[Opening Data listing section]

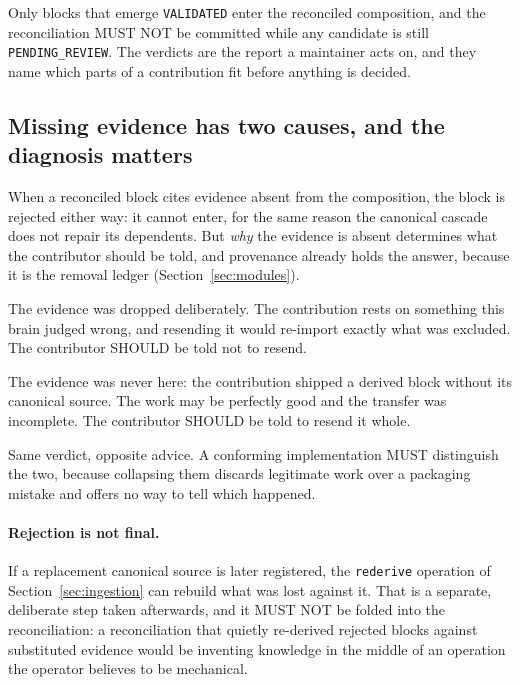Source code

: \documentclass[11pt,a4paper]{article}
\begin{document}
Only blocks that emerge \texttt{VALIDATED} enter the reconciled composition, and
the reconciliation MUST NOT be committed while any candidate is still
\texttt{PENDING\_REVIEW}. The verdicts are the report a maintainer acts on, and
they name which parts of a contribution fit before anything is decided.

\subsection{Missing evidence has two causes, and the diagnosis matters}
\label{sec:missing-evidence}

When a reconciled block cites evidence absent from the composition, the block is
rejected either way: it cannot enter, for the same reason the canonical cascade
does not repair its dependents. But \emph{why} the evidence is absent determines
what the contributor should be told, and provenance already holds the answer,
because it is the removal ledger (Section~\ref{sec:modules}).

\begin{description}[leftmargin=2.2em, style=sameline, font=\normalfont\bfseries]
  \item[A removal record exists.] The evidence was dropped deliberately. The
  contribution rests on something this brain judged wrong, and resending it would
  re-import exactly what was excluded. The contributor SHOULD be told not to
  resend.
  \item[No record, and the identity is unknown.] The evidence was never here: the
  contribution shipped a derived block without its canonical source. The work may
  be perfectly good and the transfer was incomplete. The contributor SHOULD be
  told to resend it whole.
\end{description}

Same verdict, opposite advice. A conforming implementation MUST distinguish the
two, because collapsing them discards legitimate work over a packaging mistake
and offers no way to tell which happened.

\paragraph{Rejection is not final.}
If a replacement canonical source is later registered, the \texttt{rederive}
operation of Section~\ref{sec:ingestion} can rebuild what was lost against it.
That is a separate, deliberate step taken afterwards, and it MUST NOT be folded
into the reconciliation: a reconciliation that quietly re-derived rejected blocks
against substituted evidence would be inventing knowledge in the middle of an
operation the operator believes to be mechanical.
\end{document}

[Closing Data listing section]

Would you please copy exactly the part of the entries above that begins at the line containing "what the contributor" and ends at the line containing "against substituted evidence", both lines included?

what the contributor should be told, and provenance already holds the answer,
because it is the removal ledger (Section~\ref{sec:modules}).

\begin{description}[leftmargin=2.2em, style=sameline, font=\normalfont\bfseries]
  \item[A removal record exists.] The evidence was dropped deliberately. The
  contribution rests on something this brain judged wrong, and resending it would
  re-import exactly what was excluded. The contributor SHOULD be told not to
  resend.
  \item[No record, and the identity is unknown.] The evidence was never here: the
  contribution shipped a derived block without its canonical source. The work may
  be perfectly good and the transfer was incomplete. The contributor SHOULD be
  told to resend it whole.
\end{description}

Same verdict, opposite advice. A conforming implementation MUST distinguish the
two, because collapsing them discards legitimate work over a packaging mistake
and offers no way to tell which happened.

\paragraph{Rejection is not final.}
If a replacement canonical source is later registered, the \texttt{rederive}
operation of Section~\ref{sec:ingestion} can rebuild what was lost against it.
That is a separate, deliberate step taken afterwards, and it MUST NOT be folded
into the reconciliation: a reconciliation that quietly re-derived rejected blocks
against substituted evidence would be inventing knowledge in the middle of an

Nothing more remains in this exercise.